Sperm is the male reproductive system cell. In order to have a child, the genetic material in the sperm must be combined with the genetic material in the egg, which is called fertilization. A healthy sperm cell is very small and cannot be seen. A mature sperm cell consists of three parts: head, neck and tail.
It contains the head of the sperm and the genetic material that we call DNA. The head of the sperm has been created and designed to attach to and enter the egg.
The tail of the sperm, on the other hand, provides the movement of the sperm in the female genital system with spiral movements. The sperm produces the energy required for movement in its neck area.
Testicles are the male genital organ where sperm cells and the male hormone TESTOSTERONE are produced. There are also bags called SCROTUM under the testicles and penis. Testicles are formed in the abdomen in a baby boy and then descend into the scrotum. This descent is completed with birth.
The reason why the testicles are outside the body is that the temperature in this area should be 2, 3 degrees lower than the body temperature for healthy sperm production. So the scrotum provides heat, 2-3 degrees cooler than the rest of the body. This temperature is essential for the normal function of the testicles and hormone production.
Sperm production in men begins with puberty. FSH and LH hormones produced from the HYPOPHYSIS GLAND in the brain control the production of both sperm and TESTOSTERONE, which is a male hormone. Testosterone hormone is responsible for the changes seen in adolescence such as height growth, increase in hairiness, deepening of the voice, and enlargement in the penis.
Sperm production in the testicles occurs in special structures called Seminiferous tubules. Within these small filament-shaped structures, the tailless and round-shaped sperm stem cells, with the support of the Sertoli cells that support them, turn into mature, tailed sperm cells in about 70 days. Testosterone and FSH hormone play an important role in this production. After an average of 70 days, mature sperm cell development is completed.

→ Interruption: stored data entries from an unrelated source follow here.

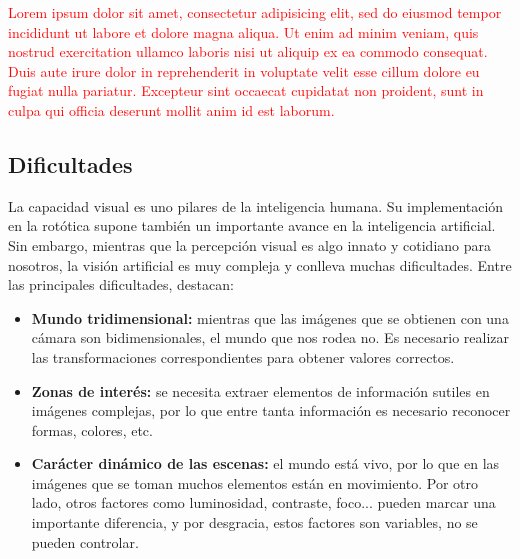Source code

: \textcolor{red}{Lorem ipsum dolor sit amet, consectetur adipisicing elit, sed do
 eiusmod tempor incididunt ut labore et dolore magna aliqua. Ut enim ad minim 
 veniam, quis nostrud exercitation ullamco laboris nisi ut aliquip ex ea commodo 
 consequat. Duis aute irure dolor in reprehenderit in voluptate velit esse cillum
 dolore eu fugiat nulla pariatur. Excepteur sint occaecat cupidatat non proident,
 sunt in culpa qui officia deserunt mollit anim id est laborum.}

\subsection{Dificultades}
La capacidad visual es uno pilares de la inteligencia humana. Su implementación
en la rotótica supone también un importante avance en la inteligencia
artificial. Sin embargo, mientras que la percepción visual es algo innato y
cotidiano para nosotros, la visión artificial es muy compleja y conlleva muchas
dificultades. Entre las principales dificultades, destacan:

\begin{itemize}
  \item \textbf{Mundo tridimensional:} mientras que las imágenes que se
  obtienen con una cámara son bidimensionales, el mundo que nos rodea no. Es
  necesario realizar las transformaciones correspondientes para obtener valores
  correctos.
  \item \textbf{Zonas de interés:} se necesita extraer elementos de información 
  sutiles en imágenes complejas, por lo que entre tanta información es
  necesario reconocer formas, colores, etc.
  \item \textbf{Carácter dinámico de las escenas:} el mundo está vivo, por lo
  que en las imágenes que se toman muchos elementos están en movimiento. Por 
  otro lado, otros factores como luminosidad, contraste, foco... pueden marcar
  una importante diferencia, y por desgracia, estos factores son variables, no
  se pueden controlar.
\end{itemize}






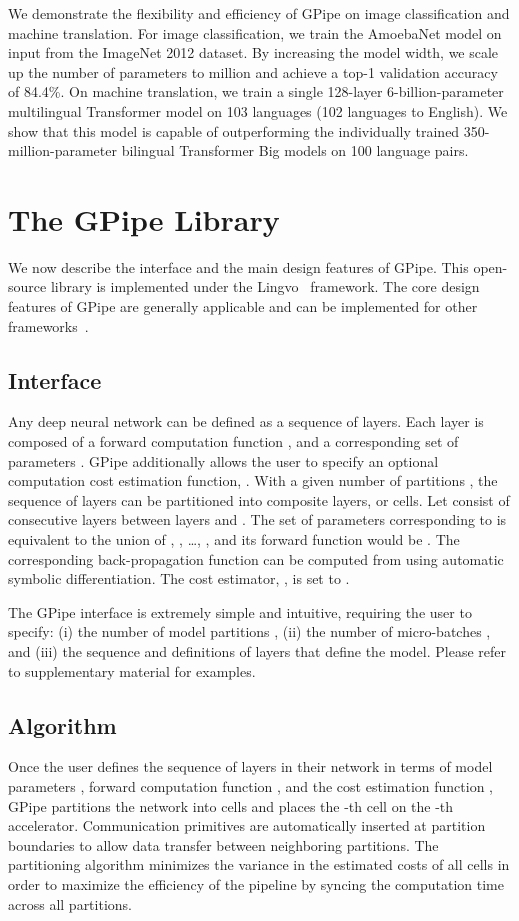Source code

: \documentclass{article}
\def\codename{GPipe}
\begin{document}
We demonstrate the flexibility and efficiency of \codename{} on image classification and machine translation. For image classification, we train the AmoebaNet model on  input from the ImageNet 2012 dataset. By increasing the model width, we scale up the number of parameters to  million and achieve a top-1 validation accuracy of 84.4\%. On machine translation, we train a single 128-layer 6-billion-parameter multilingual Transformer model on 103 languages (102 languages to English). We show that this model is capable of outperforming the individually trained 350-million-parameter bilingual Transformer Big \cite{vaswani2017attention} models on 100 language pairs.

\section{The \codename{} Library}
We now describe the interface and the main design features of \codename{}. This open-source library is implemented  under the Lingvo~\cite{shen2019lingvo} framework. The core design features of \codename{} are generally applicable and can be implemented for other frameworks~\cite{jia2014caffe, chen2015mxnet,paszke2017automatic}.

\subsection{Interface}
Any deep neural network can be defined as a sequence of  layers. Each layer  is composed of a forward computation function , and a corresponding set of parameters . \codename{} additionally allows the user to specify an optional computation cost estimation function, . With a given number of partitions , the sequence of  layers can be partitioned into  composite layers, or cells. Let   consist of consecutive layers between layers  and . The set of parameters corresponding to  is equivalent to the union of , , \ldots, , and its forward function would be . The corresponding back-propagation function  can be computed from  using automatic symbolic differentiation. The cost estimator, , is set to .

The \codename{} interface is extremely simple and intuitive, requiring the user to specify: (i) the number of model partitions ,  (ii) the number of micro-batches , and (iii) the sequence and definitions of  layers that define the model. Please refer to supplementary material for examples.

\subsection{Algorithm}
Once the user defines the sequence of layers in their network in terms of model parameters , forward computation function , and the cost estimation function , \codename{}  partitions the network into  cells and places the -th cell on the -th accelerator. Communication primitives are automatically inserted at partition boundaries to allow data transfer between neighboring partitions. The partitioning algorithm minimizes the variance in the estimated costs of all cells in order to maximize the efficiency of the pipeline by syncing the computation time across all partitions.
\end{document}

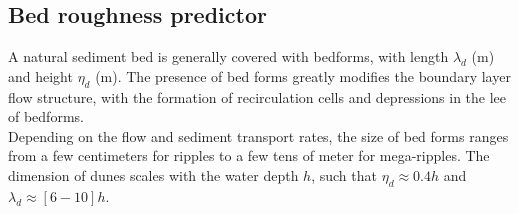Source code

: \subsection{Bed roughness predictor}\label{sec:bedroughpredictor}
A natural sediment bed is generally covered with bedforms, with length $\lambda_d$ (m)
and height $\eta_d$ (m). The presence of bed forms greatly modifies the boundary
layer flow structure, with the formation of recirculation cells and
depressions in the lee of bedforms.\\

Depending on the flow and sediment transport rates, the size of bed
forms ranges from a few centimeters for ripples to a few tens of meter for
mega-ripples. The dimension of dunes scales with the water depth $h$, such that $\eta_d
\approx 0.4 h$ and  $\lambda_d\approx [6-10] h$.\\

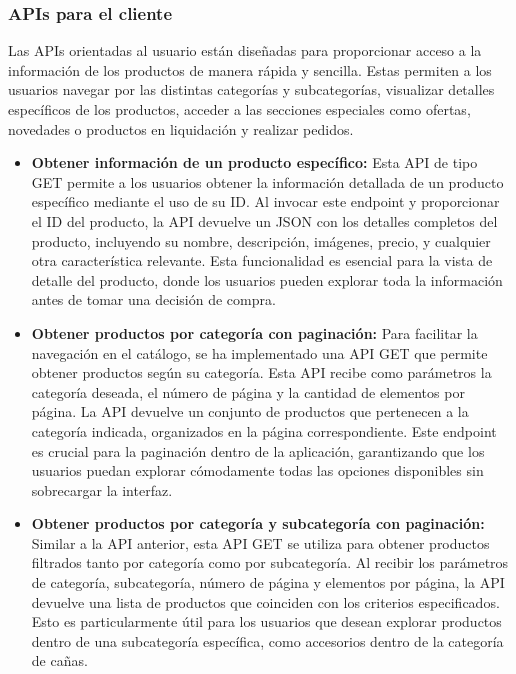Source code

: \subsubsection{APIs para el cliente}\label{subsec5.3.2.1}
Las APIs orientadas al usuario están diseñadas para proporcionar acceso a la información de los productos de manera rápida y sencilla. Estas permiten a los usuarios navegar por las distintas categorías y subcategorías, visualizar detalles específicos de los productos, acceder a las secciones especiales como ofertas, novedades o productos en liquidación y realizar pedidos.

\begin{itemize}
    \item \textbf{Obtener información de un producto específico:} Esta API de tipo GET permite a los usuarios obtener la información detallada de un producto específico mediante el uso de su ID. Al invocar este endpoint y proporcionar el ID del producto, la API devuelve un JSON con los detalles completos del producto, incluyendo su nombre, descripción, imágenes, precio, y cualquier otra característica relevante. Esta funcionalidad es esencial para la vista de detalle del producto, donde los usuarios pueden explorar toda la información antes de tomar una decisión de compra.
    
    \item \textbf{Obtener productos por categoría con paginación:} Para facilitar la navegación en el catálogo, se ha implementado una API GET que permite obtener productos según su categoría. Esta API recibe como parámetros la categoría deseada, el número de página y la cantidad de elementos por página. La API devuelve un conjunto de productos que pertenecen a la categoría indicada, organizados en la página correspondiente. Este endpoint es crucial para la paginación dentro de la aplicación, garantizando que los usuarios puedan explorar cómodamente todas las opciones disponibles sin sobrecargar la interfaz.
    
    \item \textbf{Obtener productos por categoría y subcategoría con paginación:} Similar a la API anterior, esta API GET se utiliza para obtener productos filtrados tanto por categoría como por subcategoría. Al recibir los parámetros de categoría, subcategoría, número de página y elementos por página, la API devuelve una lista de productos que coinciden con los criterios especificados. Esto es particularmente útil para los usuarios que desean explorar productos dentro de una subcategoría específica, como accesorios dentro de la categoría de cañas.


\end{itemize}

Sperm produced in the testicles move to the EPIDIDYMIS. The epididymis is also in the form of a tube and is the part where the sperm begin to move. The epididymis opens in the sperm ducts. The sperm ducts then join the prostate gland and the seminal gland duct. Fluids produced from the prostate and seminal gland support the vitality of the sperm.
During ejaculation, sperms are drawn from the epididymis into the sperm ducts. The sperm canal contracts with the neural impulses from the brain and moves the sperm towards the urinary canal. Fluids from the prostate and seminal gland mix with sperm and semen occurs. During the ejaculation, semen is expelled through the urethra. There are millions of sperm in the semen fluid. Semen is a mixture. Semen is formed by the combination of sperms and secretions produced from the prostate and seminal glands.
The sperm count in men is not fixed and may show variability and fluctuations. Therefore, in order to be able to say that there is a problem in sperm analysis, the same situation should continue in 2 separate sperm tests performed 3 weeks apart. In summary, it should not be decided that there is a problem in a man with a single sperm analysis.